By Constantinos Psillides
CONTROVERSY has hit the fences of the Menoyia Detention Centre once again, as a 38-year old Portuguese man currently held there faces deportation despite being an EU citizen and in frail health.
The 38-year old, who was sentenced to 6 months in prison back in March in relation to theft, was scheduled to be released on September 22 but instead was transported to Menoyia to await deportation.
His sister contacted the Cyprus Mail in a last ditch attempt to thwart the deportation order and have her brother released. “I have contacted Menoyia, immigration, the hospital, KISA, my local MP, Portuguese MEPs, I don’t know what else to do,” she writes in her email, asking for leniency for her brother.
She claims that his only crime was being drunk and aiding a theft by helping a Romanian man escape. According to her email, her brother was asked by a fellow worker to drive him somewhere, without knowing that he was carrying stolen items. While the Romanian was never captured, the Portuguese man was sentenced to 6 months in prison for his role in the crime. According to the sister, he contacted the theft victim, paid him €2,000 – the estimated value of the stolen items – and apologised. According to his lawyer, the victim told the court that he had no quarrel with the 34-year old and that he accepted his apology and compensation.
“Everyone makes mistakes,” wrote the sister in her email to the Cyprus Mail, pointing out that the court ignored all that and sentenced him to six months.
The 38-year old’s partner, a Romanian woman with whom they have been living in Cyprus for the last six years was devastated after she was informed about his deportation order.
“Why do they have to do this? Why? They sent him to prison and he served without complaint. Why do they have to deport him? All the real criminals are roaming the streets outside and they decide to punish a man who has shown remorse and paid for his mistakes,” his partner told the Cyprus Mail, adding that he was helping her make the payments for a house she bought. “It has gotten very difficult with him in prison. I’m in Cyprus for the last 17 years and he has been here for seven. Why don’t they leave us alone?”
The man, who according to his family and lawyer never had any run-ins with the law before, also faces several medical issues. His partner told the Mail that he had one lung removed due to an accident, he has metal plates inserted in one of his legs and also suffers from a stomach ulcer. His sister claims that police denied him medical treatment on a number of occasions.

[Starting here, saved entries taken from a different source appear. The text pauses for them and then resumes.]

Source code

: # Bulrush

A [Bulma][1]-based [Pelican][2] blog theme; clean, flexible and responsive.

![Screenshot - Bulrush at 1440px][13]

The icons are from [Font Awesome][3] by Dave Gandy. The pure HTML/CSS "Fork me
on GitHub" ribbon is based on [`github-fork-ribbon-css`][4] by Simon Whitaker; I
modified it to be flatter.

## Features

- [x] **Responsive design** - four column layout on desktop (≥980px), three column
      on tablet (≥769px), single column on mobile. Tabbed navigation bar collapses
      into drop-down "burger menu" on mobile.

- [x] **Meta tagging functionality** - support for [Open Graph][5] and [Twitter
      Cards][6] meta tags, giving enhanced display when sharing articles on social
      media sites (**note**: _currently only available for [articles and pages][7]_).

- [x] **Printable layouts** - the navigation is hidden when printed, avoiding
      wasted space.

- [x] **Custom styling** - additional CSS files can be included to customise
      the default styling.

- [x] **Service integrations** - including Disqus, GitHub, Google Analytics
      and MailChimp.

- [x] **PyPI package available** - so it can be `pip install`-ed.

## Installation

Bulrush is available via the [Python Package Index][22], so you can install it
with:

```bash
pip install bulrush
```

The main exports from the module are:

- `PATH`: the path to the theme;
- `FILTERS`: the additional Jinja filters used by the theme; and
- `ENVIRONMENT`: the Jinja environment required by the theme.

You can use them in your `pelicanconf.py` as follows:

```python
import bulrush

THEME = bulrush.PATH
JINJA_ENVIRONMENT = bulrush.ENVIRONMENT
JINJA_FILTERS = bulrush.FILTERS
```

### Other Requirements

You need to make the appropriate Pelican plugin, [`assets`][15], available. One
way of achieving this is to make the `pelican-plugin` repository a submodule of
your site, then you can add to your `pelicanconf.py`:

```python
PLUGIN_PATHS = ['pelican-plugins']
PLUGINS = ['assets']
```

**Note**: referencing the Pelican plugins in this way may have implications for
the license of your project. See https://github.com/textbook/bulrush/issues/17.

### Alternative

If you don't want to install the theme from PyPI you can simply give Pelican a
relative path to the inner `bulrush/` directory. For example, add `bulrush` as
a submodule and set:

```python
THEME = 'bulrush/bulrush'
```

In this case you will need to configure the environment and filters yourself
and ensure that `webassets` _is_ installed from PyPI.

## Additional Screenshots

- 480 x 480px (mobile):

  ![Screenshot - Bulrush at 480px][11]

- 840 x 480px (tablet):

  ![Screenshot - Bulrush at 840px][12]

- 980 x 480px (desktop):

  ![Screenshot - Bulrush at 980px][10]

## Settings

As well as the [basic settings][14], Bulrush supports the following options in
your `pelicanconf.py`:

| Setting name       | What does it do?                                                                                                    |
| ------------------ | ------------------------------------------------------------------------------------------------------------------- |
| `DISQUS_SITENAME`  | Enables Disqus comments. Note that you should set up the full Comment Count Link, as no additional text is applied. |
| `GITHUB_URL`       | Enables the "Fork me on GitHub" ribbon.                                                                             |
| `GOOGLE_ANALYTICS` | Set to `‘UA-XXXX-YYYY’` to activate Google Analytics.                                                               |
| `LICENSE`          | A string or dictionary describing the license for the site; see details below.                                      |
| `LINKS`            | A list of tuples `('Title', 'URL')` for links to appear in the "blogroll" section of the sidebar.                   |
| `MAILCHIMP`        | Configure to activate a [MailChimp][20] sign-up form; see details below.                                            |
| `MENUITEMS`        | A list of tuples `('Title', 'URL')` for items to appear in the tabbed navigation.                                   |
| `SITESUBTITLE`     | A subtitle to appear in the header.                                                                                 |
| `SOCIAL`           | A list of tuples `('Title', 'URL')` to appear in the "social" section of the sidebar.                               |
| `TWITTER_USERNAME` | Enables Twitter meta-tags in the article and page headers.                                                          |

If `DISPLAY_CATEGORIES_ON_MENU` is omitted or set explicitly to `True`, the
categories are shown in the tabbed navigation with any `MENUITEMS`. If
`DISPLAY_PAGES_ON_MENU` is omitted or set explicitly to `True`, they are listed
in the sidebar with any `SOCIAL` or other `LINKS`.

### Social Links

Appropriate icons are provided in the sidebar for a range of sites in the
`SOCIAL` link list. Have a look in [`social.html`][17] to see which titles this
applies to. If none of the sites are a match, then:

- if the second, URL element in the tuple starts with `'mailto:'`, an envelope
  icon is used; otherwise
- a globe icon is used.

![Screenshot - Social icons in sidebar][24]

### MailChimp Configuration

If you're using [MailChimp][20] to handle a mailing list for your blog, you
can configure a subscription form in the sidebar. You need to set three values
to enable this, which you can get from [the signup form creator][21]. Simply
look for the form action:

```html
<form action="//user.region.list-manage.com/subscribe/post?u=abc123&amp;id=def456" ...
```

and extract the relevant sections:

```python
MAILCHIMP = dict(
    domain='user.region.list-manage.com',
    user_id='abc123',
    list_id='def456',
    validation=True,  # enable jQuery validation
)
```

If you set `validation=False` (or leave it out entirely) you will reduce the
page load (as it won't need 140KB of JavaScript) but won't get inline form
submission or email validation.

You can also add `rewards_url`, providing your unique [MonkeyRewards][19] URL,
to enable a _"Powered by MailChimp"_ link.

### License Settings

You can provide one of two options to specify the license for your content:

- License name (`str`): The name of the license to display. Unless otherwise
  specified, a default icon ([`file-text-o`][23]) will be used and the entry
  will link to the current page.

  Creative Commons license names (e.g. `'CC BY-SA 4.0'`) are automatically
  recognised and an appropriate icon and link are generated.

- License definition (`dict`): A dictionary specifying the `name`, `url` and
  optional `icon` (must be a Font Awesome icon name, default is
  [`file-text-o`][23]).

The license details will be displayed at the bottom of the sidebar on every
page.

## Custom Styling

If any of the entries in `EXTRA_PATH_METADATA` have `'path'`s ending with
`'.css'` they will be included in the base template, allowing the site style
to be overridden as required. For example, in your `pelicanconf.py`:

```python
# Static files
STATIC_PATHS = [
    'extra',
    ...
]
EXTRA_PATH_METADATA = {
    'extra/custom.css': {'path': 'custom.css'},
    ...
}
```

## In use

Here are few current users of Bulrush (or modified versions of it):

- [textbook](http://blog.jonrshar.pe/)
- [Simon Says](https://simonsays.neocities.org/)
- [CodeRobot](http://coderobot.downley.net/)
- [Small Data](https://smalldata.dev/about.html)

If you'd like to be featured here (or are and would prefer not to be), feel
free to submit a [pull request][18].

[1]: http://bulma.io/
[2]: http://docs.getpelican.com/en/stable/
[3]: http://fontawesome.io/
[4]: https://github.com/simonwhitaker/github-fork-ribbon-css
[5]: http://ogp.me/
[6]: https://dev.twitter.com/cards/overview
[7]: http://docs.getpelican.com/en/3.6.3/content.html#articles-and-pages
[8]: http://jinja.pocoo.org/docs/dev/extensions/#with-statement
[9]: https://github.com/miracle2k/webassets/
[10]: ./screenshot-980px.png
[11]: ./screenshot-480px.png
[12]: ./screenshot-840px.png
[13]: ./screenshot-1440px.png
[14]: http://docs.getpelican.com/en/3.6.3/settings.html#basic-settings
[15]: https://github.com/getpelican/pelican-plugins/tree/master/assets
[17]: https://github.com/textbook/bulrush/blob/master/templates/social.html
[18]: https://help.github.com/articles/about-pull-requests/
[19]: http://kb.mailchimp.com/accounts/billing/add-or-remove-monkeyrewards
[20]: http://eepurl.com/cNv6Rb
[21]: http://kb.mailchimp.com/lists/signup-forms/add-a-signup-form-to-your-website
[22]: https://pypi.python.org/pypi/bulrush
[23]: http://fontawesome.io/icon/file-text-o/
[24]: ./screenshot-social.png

The 38-year old is the latest in a line of people falling victim to the draconian practice of deporting anyone who has either committed or participated in a crime. The practice, favoured by law enforcement with the aid of the migration department, doesn’t take into consideration any mitigating factors, such as the person’s health, the seriousness of the crime –it applies to both murderers and petty thieves – or whether he has a family on the island. The practice was criticised by NGOs such as the immigrant support group KISA, the media as well as by ombudswoman Eliza Savvidou.
The 38-year old is currently waiting for the court to decide on his appeal against the deportation order. According to the lawyer, the chances of the order to be rescinded are slim and he estimates that the man will even be deported before a decision is reached.